"""

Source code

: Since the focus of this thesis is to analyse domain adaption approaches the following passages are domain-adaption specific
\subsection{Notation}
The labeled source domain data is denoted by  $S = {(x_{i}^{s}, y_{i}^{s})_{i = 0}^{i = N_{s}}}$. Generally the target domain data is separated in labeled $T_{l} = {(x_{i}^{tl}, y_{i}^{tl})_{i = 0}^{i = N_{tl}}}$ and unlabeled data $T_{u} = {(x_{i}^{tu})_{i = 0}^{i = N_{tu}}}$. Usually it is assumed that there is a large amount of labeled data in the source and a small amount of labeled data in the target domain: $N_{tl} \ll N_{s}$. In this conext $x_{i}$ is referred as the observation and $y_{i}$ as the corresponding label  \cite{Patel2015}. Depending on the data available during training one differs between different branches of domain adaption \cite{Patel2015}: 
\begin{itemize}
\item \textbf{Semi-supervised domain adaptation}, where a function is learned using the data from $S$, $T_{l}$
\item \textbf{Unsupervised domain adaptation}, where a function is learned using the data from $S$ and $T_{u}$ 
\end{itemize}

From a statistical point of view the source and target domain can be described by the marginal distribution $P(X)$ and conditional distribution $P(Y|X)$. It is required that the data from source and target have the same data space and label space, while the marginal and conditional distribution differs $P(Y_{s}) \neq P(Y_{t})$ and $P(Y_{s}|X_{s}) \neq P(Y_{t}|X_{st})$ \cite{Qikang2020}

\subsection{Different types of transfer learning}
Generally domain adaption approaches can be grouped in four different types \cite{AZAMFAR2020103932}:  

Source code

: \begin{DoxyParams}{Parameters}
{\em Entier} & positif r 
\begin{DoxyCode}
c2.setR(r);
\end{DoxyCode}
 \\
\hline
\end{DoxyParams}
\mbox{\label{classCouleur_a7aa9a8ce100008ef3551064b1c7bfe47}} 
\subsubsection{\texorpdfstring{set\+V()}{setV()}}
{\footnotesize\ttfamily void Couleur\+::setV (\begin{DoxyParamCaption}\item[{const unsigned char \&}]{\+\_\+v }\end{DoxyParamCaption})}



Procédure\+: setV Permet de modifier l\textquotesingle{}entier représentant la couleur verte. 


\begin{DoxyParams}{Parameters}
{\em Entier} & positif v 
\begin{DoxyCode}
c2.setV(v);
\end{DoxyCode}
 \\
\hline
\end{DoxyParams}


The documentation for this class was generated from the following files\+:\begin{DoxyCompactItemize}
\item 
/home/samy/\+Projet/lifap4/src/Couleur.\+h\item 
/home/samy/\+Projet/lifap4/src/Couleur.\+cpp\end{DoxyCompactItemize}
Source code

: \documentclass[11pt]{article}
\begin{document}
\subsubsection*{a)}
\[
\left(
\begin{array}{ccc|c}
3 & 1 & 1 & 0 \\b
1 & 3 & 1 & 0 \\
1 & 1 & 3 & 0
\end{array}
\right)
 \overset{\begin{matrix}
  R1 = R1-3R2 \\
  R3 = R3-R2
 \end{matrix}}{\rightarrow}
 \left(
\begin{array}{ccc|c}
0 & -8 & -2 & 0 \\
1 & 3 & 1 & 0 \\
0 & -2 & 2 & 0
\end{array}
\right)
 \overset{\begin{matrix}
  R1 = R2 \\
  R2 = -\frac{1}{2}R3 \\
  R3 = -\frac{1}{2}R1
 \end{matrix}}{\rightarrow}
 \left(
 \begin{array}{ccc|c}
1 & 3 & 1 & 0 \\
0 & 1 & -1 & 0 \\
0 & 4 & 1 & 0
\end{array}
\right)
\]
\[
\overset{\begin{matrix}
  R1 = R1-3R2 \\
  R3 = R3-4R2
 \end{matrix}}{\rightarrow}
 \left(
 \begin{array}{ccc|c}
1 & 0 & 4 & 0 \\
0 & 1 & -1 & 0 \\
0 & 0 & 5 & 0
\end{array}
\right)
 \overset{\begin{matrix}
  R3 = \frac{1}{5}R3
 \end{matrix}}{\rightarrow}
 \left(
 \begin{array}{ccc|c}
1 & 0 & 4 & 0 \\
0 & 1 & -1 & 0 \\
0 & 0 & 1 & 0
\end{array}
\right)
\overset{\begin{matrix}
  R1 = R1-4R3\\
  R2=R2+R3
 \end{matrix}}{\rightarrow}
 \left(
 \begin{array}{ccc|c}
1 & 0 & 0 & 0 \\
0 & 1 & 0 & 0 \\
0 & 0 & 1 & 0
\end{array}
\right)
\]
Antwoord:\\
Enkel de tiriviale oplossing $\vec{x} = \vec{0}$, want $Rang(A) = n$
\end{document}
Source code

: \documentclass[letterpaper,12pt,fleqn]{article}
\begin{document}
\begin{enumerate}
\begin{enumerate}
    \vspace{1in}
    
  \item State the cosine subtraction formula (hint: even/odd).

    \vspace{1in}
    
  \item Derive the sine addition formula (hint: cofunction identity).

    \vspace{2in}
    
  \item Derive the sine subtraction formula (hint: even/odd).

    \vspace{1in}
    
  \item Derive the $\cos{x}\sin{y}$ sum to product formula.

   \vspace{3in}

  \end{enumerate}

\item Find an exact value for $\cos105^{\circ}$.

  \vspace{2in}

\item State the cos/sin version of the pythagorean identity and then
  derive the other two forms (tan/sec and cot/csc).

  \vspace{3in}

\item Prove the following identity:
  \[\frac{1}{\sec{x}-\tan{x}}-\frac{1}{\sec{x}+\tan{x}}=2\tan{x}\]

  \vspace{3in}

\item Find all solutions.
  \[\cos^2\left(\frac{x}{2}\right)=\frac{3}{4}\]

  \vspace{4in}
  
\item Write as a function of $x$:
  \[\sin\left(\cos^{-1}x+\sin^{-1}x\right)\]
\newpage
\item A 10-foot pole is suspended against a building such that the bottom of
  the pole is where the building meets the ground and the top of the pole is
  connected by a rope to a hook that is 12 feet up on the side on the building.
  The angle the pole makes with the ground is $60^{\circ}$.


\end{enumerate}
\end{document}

"""
"""

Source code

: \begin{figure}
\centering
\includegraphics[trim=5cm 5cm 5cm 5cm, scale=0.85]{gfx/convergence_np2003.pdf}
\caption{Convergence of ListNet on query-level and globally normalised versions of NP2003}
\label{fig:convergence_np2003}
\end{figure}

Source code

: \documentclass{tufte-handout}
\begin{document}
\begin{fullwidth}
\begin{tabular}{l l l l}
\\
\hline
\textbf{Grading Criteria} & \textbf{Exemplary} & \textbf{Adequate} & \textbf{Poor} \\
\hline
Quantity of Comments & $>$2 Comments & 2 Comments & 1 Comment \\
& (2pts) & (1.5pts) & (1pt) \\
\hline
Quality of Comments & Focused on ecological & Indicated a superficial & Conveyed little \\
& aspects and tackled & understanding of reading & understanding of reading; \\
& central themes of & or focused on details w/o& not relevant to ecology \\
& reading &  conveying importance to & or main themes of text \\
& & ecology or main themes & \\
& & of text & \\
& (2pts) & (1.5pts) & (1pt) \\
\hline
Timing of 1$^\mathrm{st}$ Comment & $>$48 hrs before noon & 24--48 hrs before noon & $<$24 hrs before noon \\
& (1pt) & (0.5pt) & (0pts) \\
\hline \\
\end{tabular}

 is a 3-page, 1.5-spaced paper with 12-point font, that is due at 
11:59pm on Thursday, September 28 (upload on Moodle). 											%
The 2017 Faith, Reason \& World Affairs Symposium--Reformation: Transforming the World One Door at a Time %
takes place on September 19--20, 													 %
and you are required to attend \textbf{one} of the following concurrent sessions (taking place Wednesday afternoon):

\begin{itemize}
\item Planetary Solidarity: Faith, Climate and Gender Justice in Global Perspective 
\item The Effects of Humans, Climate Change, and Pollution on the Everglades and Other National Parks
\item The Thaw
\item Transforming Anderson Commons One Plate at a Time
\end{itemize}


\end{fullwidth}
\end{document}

"""

*Task prompt*. Copy every line in the listing above where the string "enumerate" turns up.

*Answer section*.
\begin{enumerate}
\begin{enumerate}
  \end{enumerate}
\end{enumerate}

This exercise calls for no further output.